Kim Jong-un a estimé, selon KCNA, que les sanctions contre son pays n’avaient pas fonctionné. Au contraire, elles ont aidé la Corée du Nord à «devenir plus forte, à développer une endurance et une résistance qui ne peuvent être brisées par aucune pression», s’est-il félicité.

Une accalmie

Les relations Trump-Kim, aujourd’hui calmes, ont été plus chaotiques par le passé. Le chef d’Etat américain avait notamment qualifié dans un boutade son homologue asiatique de «Rocketman» et avait rangé la Corée du Nord parmi la liste des «Etats voyous» en 2017 devant les Nations unis. Mais depuis son retour au pouvoir en janvier, Donald Trump s’est montré disposé à reprendre contact avec le dirigeant nord-coréen, qu’il a qualifié, cette fois, de «type intelligent». C’est en tant que deal maker que l’occupant de la Maison Blanche tente de renouer avec Kim Jong-un, pour faire plier un Etat qu’il qualifiait de «puissance nucléaire» dès le début de son second mandat. Quant à savoir si la dénucléarisation de la Corée du Nord est une condition indispensable côté américain à la reprise de la coopération entre les deux pays, les interrogations persistent. Les propos du secrétaire d’Etat Marco Rubio semblant se satisfaire, en janvier 2025, de l’accalmie dans le développement du programme, n’aidant pas à se faire une idée précise des attentes de Washington.

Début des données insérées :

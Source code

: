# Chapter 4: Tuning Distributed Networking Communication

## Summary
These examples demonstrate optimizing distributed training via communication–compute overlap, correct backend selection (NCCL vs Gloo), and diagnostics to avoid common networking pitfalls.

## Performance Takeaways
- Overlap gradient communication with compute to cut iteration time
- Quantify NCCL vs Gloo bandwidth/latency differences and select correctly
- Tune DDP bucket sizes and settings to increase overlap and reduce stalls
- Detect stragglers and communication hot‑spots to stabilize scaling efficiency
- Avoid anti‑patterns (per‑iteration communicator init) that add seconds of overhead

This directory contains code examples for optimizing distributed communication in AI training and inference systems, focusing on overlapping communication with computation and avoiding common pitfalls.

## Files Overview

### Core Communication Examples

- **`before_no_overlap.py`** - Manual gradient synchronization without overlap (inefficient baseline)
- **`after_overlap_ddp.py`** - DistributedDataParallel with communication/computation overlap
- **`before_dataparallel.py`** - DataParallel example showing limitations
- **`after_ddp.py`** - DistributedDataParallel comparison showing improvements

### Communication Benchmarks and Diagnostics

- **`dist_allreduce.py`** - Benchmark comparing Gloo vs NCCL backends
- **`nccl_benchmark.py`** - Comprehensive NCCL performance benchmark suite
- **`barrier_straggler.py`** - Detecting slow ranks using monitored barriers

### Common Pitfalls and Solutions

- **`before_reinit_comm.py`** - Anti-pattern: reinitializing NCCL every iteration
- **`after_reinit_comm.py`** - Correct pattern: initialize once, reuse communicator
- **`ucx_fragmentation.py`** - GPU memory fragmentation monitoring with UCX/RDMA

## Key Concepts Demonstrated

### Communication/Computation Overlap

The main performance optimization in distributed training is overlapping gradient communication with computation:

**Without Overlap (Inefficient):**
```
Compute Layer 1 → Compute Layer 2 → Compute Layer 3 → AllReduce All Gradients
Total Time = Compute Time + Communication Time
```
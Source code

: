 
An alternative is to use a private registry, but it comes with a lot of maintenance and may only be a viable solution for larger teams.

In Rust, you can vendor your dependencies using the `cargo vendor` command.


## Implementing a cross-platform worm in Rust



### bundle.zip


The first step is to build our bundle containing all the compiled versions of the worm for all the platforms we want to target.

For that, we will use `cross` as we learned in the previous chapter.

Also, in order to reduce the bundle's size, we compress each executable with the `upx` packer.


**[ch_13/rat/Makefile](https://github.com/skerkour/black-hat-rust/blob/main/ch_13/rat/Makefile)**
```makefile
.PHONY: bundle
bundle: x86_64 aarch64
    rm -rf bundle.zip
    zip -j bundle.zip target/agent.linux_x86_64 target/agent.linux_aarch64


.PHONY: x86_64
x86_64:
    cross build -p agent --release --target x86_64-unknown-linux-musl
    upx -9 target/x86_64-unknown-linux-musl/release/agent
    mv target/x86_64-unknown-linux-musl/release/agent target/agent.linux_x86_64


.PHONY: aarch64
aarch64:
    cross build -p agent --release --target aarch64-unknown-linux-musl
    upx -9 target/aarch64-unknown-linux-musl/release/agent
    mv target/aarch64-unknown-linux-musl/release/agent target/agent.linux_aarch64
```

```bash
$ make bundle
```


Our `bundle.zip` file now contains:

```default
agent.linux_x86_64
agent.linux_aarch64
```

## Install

Les deux hommes se sont rencontrés la première fois lors d’un sommet historique en juin 2018 à Singapour, la deuxième à Hanoï au Vietnam en février 2019 et la dernière fois sur la frontière entre les deux Corées en juin 2019. Mais jamais les Etats-Unis n’ont réussi à arracher à Pyongyang la moindre concession quant à un abandon de ses armes nucléaires.

«Le monde sait déjà très bien ce que font les Etats-Unis après avoir contraint un pays à renoncer à ses armes nucléaires et à se désarmer», a déclaré Kim Jong-un devant le Parlement, dans une apparente référence au dirigeant libyen Mouammar Kadhafi, tué en 2011 pendant une intervention de l’Otan contre son pays.

Escalade avec la Corée du Sud

S’il s’est montré ouvert à une reprise du dialogue avec les Etats-Unis, Kim Jong-un a en revanche dit n’avoir «aucune raison de s’asseoir à la table des négociations avec la Corée du Sud», alors même que le nouveau président sud-coréen, Lee Jae Myung, cherche à apaiser les tensions avec le Nord. «Nous affirmons clairement que nous ne traiterons avec eux sous aucune forme», a déclaré Kim Jong-un. La relation entre les deux Corées s’est dégradée ces dernières années, le Nord ayant lancé de nombreuses séries de missiles balistiques en direction du Sud.

Outre les Etats-Unis, Pyongyang tente d’assurer ses arrières en se dirigeant vers d’autres alliés, comme Moscou. Une amitié, scellée par l’envoi de milliers de soldats sur le front ukrainien ainsi que la signature d’un pacte de défense mutuelle l’an dernier, que Séoul observe avec crainte.